Fetch the Portuguese/English translation dataset from tfds

In [None]:
examples, metadata = tfds.load(
    'ted_hrlr_translate/pt_to_en',
    with_info = True,
    as_supervised = True,
)

In [None]:
train_examples, val_examples = examples['train'], examples['validation']

This dataset produces Portuguese/English sentence pairs

In [None]:
for pt, en in train_examples.take(1):
  print("Portuguese: ", pt.numpy().decode('utf-8'))
  print("English:   ", en.numpy().decode('utf-8'))

In [None]:
train_en = train_examples.map(lambda pt, en: en)
train_pt = train_examples.map(lambda pt, en: pt)

# Generate the vocabulray

This section generates a wordpiece vocabulary from a dataset.

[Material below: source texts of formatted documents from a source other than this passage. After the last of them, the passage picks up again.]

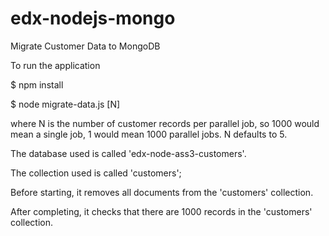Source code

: # edx-nodejs-mongo
Migrate Customer Data to MongoDB

To run the application 

$ npm install 

$ node migrate-data.js [N] 

where N is the number of customer records per parallel job, so 1000 would mean a single job, 1 would mean 1000 parallel jobs. N defaults to 5.

The database used is called 'edx-node-ass3-customers'. 

The collection used is called 'customers';

Before starting, it removes all documents from the 'customers' collection.

After completing, it checks that there are 1000 records in the 'customers' collection.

The vocabulary generation code is included in the tensorflow_text pip package. It is not imported by default , you need to manually import it:

In [None]:
from tensorflow_text.tools.wordpiece_vocab import bert_vocab_from_dataset as bert_vocab

There are many arguments you can set to adjust its behavior. For this tutorial, you'll mostly use the defaults.

In [None]:
bert_tokenizer_params = dict(lower_case = True)
reserved_tokens = ["[PAD]", "[UNK]", "[START]", "[END]"]

In [None]:
bert_vocab_args = dict(
    vocab_size = 8000, #The target vocabulary size
    reserved_tokens = reserved_tokens, #Reserved tokens that must be included in the vocabulary
    bert_tokenizer_params = bert_tokenizer_params, #Arguments for 'text.BertTokenizer'
    learn_params = {}, #Arguments for 'wordpiece_vocab_tokenizer_learner_lib.learn'
)

In [None]:
%%time
pt_vocab = bert_vocab.bert_vocab_from_dataset(
    train_pt.batch(1000).prefetch(2),
    **bert_vocab_args,
)

Here are some slices of the resulting vocabulary

In [None]:
print(pt_vocab[:10])
print(pt_vocab[100:110])
print(pt_vocab[1000:1010])
print(pt_vocab[-10:])

Write a vocabulary file

In [None]:
def write_vocab_file(filepath, vocab):
  with open(filepath, 'w') as f:
    for token in vocab:
      print(token, file=f)

In [None]:
write_vocab_file('pt_vocab.txt', pt_vocab)

Use that function to generate a vocabulary from the English data

In [None]:
%%time
en_vocab = bert_vocab.bert_vocab_from_dataset(
    train_en.batch(1000).prefetch(2),
    **bert_vocab_args,
)

In [None]:
print(en_vocab[:10])
print(en_vocab[100:110])
print(en_vocab[1000:1010])
print(en_vocab[-10:])

Here are the two vocabulary files

In [None]:
write_vocab_file('en_vocab.txt', en_vocab)

In [None]:
ls *.txt

# Build the tokenizer

The *text.BertTokenizer* can be initialized by passing the vocabulary file's path as the first argument.

In [None]:
pt_tokenizer = text.BertTokenizer('pt_vocab.txt', **bert_tokenizer_params)
en_tokenizer = text.BertTokenizer('en_vocab.txt', **bert_tokenizer_params)

Now you can use it to encode some text. Take a batch of 3 examples from the english data

In [None]:
for pt_examples, en_examples in train_examples.batch(3).take(1):
  for ex in en_examples:
    print(ex.numpy())

Run it through the *BertTokenizer.tokenize* method.Initially, this returns a *tf.RaggedTensor* with axes (batch, word, word-piece):

In [None]:
# Tokenize the examples -> (batch, word, word-piece)
token_batch = en_tokenizer.tokenize(en_examples)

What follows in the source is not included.